En seulement 400 ans de colonisation, la population de forêt endémique à Maurice est passée de 82,5% à moins de 1% (1). En effet, la déforestation et le bétonnage font fureur dans notre petit coin de paradis.  Comme si cela ne suffisait pas, nos zones humides (wetlands) sont aujourd’hui les nouvelles cibles des constructeurs et promoteurs.  Pourtant signataire de la Convention de Ramsar visant à la protection des zones humides, nos dirigeants ne semblent pas prendre conscience des dégâts écologiques que des développements sur de tels sites pourraient engendrer, distribuant des permis EIA (Environmental Impact Assessment) à tout-va.

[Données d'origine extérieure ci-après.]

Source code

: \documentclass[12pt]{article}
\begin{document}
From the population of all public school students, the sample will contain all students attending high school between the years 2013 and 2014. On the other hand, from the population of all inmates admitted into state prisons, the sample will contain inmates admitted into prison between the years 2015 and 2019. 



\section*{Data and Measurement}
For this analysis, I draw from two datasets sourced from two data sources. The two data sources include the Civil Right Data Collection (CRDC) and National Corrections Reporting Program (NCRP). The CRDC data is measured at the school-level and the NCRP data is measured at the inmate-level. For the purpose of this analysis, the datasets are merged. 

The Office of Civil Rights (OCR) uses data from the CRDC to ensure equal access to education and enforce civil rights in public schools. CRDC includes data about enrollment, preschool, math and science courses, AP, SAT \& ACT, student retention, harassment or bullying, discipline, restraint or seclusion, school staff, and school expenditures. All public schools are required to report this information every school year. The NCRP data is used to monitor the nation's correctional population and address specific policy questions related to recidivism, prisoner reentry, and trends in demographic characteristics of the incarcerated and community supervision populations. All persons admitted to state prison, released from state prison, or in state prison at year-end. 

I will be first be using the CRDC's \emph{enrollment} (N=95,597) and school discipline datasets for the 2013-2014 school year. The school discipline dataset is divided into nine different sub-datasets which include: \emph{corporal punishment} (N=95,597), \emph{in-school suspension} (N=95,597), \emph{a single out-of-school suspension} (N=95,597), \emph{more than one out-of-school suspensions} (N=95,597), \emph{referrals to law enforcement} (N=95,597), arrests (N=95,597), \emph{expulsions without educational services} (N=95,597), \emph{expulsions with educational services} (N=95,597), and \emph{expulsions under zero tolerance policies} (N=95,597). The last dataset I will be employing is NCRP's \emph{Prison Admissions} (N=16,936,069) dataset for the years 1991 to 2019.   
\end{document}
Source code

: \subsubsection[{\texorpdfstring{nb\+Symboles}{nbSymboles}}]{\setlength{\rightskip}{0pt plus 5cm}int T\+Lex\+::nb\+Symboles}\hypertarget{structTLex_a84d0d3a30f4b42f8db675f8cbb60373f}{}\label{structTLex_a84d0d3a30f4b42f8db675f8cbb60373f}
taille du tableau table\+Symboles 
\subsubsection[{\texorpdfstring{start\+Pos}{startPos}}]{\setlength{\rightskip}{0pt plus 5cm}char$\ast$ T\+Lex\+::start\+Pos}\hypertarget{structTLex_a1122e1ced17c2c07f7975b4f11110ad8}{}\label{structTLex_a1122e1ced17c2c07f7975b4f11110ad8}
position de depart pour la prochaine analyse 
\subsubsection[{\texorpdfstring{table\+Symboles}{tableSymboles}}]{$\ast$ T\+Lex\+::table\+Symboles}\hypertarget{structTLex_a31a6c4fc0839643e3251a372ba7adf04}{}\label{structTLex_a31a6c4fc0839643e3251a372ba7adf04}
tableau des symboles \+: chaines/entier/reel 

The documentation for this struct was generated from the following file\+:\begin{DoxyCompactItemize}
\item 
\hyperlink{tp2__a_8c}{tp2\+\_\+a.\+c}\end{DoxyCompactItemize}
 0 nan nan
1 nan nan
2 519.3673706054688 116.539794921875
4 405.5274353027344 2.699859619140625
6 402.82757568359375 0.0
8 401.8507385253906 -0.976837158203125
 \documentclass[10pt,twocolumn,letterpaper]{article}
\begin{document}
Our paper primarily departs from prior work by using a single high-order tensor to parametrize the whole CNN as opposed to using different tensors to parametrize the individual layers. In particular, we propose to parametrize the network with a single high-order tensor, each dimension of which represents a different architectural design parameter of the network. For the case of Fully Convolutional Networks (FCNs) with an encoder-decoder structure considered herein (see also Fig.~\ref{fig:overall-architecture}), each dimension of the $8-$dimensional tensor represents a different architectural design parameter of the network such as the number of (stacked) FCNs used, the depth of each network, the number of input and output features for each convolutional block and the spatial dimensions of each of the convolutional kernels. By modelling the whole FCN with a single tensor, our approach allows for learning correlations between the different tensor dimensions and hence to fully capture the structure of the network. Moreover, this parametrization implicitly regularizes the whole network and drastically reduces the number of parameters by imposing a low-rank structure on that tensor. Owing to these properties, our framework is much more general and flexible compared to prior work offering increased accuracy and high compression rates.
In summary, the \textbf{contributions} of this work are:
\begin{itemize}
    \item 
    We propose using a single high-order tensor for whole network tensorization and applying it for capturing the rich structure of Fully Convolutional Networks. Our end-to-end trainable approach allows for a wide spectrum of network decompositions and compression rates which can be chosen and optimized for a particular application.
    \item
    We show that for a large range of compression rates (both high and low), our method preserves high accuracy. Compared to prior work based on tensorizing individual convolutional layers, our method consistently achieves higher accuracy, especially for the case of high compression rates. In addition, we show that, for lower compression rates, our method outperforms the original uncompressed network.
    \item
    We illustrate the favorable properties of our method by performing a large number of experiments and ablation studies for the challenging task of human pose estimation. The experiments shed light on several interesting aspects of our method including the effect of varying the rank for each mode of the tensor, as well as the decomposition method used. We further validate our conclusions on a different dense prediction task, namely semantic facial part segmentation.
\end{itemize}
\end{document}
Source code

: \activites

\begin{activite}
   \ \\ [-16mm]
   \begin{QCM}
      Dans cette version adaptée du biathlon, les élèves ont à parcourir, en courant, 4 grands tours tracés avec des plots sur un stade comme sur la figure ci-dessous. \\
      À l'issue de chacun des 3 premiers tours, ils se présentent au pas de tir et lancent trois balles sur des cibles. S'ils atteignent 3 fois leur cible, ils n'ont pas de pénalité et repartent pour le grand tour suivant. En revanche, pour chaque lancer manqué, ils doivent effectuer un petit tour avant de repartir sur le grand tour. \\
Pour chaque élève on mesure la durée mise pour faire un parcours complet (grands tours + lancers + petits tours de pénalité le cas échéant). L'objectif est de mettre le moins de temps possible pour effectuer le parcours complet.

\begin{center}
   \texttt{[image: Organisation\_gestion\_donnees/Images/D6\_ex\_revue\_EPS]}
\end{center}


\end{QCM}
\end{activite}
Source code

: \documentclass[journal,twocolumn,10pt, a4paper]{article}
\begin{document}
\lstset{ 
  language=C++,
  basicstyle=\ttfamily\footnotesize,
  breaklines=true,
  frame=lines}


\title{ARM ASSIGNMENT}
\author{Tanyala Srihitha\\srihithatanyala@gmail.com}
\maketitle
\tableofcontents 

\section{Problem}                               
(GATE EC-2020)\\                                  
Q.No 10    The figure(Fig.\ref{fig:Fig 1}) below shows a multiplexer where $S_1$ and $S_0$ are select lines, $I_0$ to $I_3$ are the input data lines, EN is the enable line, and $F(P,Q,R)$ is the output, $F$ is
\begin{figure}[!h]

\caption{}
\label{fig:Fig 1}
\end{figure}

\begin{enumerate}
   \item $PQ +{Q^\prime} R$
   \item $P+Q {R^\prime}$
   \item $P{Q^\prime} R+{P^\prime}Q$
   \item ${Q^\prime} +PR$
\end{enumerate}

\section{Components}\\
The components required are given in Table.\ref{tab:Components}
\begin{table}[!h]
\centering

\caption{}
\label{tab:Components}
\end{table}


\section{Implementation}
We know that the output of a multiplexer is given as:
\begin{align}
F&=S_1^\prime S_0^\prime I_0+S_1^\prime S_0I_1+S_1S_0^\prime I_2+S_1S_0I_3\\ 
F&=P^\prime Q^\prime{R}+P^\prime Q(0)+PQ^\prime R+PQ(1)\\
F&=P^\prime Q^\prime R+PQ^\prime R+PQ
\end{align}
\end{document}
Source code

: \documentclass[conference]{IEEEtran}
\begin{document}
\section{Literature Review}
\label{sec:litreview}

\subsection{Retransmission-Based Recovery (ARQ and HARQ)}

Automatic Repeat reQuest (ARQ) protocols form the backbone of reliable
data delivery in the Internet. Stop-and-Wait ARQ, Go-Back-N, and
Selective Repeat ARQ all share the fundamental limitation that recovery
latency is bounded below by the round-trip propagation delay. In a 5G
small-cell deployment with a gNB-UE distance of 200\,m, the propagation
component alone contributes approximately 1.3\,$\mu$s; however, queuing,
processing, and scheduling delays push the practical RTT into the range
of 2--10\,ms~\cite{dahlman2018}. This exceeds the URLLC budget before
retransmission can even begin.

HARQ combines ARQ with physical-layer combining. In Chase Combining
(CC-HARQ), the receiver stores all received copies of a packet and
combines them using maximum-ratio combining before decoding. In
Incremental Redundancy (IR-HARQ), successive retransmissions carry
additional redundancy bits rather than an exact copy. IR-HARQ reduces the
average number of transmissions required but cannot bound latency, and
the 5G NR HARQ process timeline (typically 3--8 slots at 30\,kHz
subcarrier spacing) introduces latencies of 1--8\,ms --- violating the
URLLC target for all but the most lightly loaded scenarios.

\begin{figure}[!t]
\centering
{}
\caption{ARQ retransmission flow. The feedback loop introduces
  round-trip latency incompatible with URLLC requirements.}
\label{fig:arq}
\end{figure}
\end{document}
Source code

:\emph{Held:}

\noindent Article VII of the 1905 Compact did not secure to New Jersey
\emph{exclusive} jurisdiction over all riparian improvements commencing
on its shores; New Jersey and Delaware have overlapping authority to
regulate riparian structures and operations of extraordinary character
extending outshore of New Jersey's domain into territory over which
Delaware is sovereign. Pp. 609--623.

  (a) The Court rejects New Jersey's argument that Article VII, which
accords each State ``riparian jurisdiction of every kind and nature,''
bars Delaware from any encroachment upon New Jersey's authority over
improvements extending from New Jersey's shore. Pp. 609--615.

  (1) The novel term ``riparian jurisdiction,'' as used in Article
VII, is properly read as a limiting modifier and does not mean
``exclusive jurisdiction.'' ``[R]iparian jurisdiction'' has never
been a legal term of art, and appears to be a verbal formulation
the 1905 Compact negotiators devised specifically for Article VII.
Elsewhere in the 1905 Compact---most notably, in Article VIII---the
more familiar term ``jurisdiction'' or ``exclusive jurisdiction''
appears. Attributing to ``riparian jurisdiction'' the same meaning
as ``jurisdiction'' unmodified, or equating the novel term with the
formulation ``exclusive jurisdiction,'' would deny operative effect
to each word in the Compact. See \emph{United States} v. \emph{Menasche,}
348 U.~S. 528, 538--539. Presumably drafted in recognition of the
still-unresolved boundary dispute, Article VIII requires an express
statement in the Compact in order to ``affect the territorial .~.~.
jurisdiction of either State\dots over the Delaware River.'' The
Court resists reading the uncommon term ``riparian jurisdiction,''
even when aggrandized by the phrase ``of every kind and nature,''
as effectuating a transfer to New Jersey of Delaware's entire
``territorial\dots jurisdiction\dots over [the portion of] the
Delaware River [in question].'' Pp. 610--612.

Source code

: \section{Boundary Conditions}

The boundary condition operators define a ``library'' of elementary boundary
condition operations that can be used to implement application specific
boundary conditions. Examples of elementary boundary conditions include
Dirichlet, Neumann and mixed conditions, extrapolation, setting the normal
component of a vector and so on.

Sachant que les zones humides agissent comme une éponge naturelle, que les forêts retiennent l’eau de pluie et la libèrent en période de sècheresse, comment pouvons-nous espérer une diminution de catastrophes naturelles ?

N’oublions pas non plus que nous sommes une petite île entourée d’une mer qui ne cesse de monter d’année en année.  Il serait judicieux de préserver nos zones humides dont la végétation fixe les rivages, protégeant ainsi nos terres contre l’érosion. Cela nous évitera ainsi d’avoir recours aux sacs de sable utilisés à La Preneuse – aussi inutiles que véritable ‘eyesore’.

Nous pouvons faire l’autruche et jeter la pierre à nos dirigeants.  Mais en tant que citoyens de ce pays, nous avons aussi notre rôle à jouer.  Des Mauriciens ont malheureusement cette fâcheuse tendance à prendre leur pays pour un dépotoir – des ordures qui jonchent les bordures de route, qui remplissent les caniveaux et les drains, qui s’accumulent sur des terrains vagues ou dans les zones humides.  Adieu le civisme !  Il serait temps d’ouvrir les yeux et de réaliser que ce sont de telles actions qui augmentent les risques d’inondations. Il est facile de critiquer mais des critiques sans actions ne servent à rien.  Commençons par de simples petits gestes – telles que l’utilisation des poubelles et une réduction dans la consommation de produits non-biodégradables comme le plastique. Cela peut non seulement s’avérer écologique mais aussi économique.

Dame Nature nous a offert une belle petite île. Ne soyons pas ingrats, protégeons-la !

Référence

(1) FLORENS, F.B.V. (2013) Conservation in Mauritius and Rodrigues: Challenges and Achievements from Two Ecologically Devastated Oceanic Islands. In: RAVEN, P.H., SODHI, N.S. and GIBSON, L., (eds.) Conservation Biology: Voices from the tropics, 1st ed. John Wiley & Sons Ltd, pp. 40-50.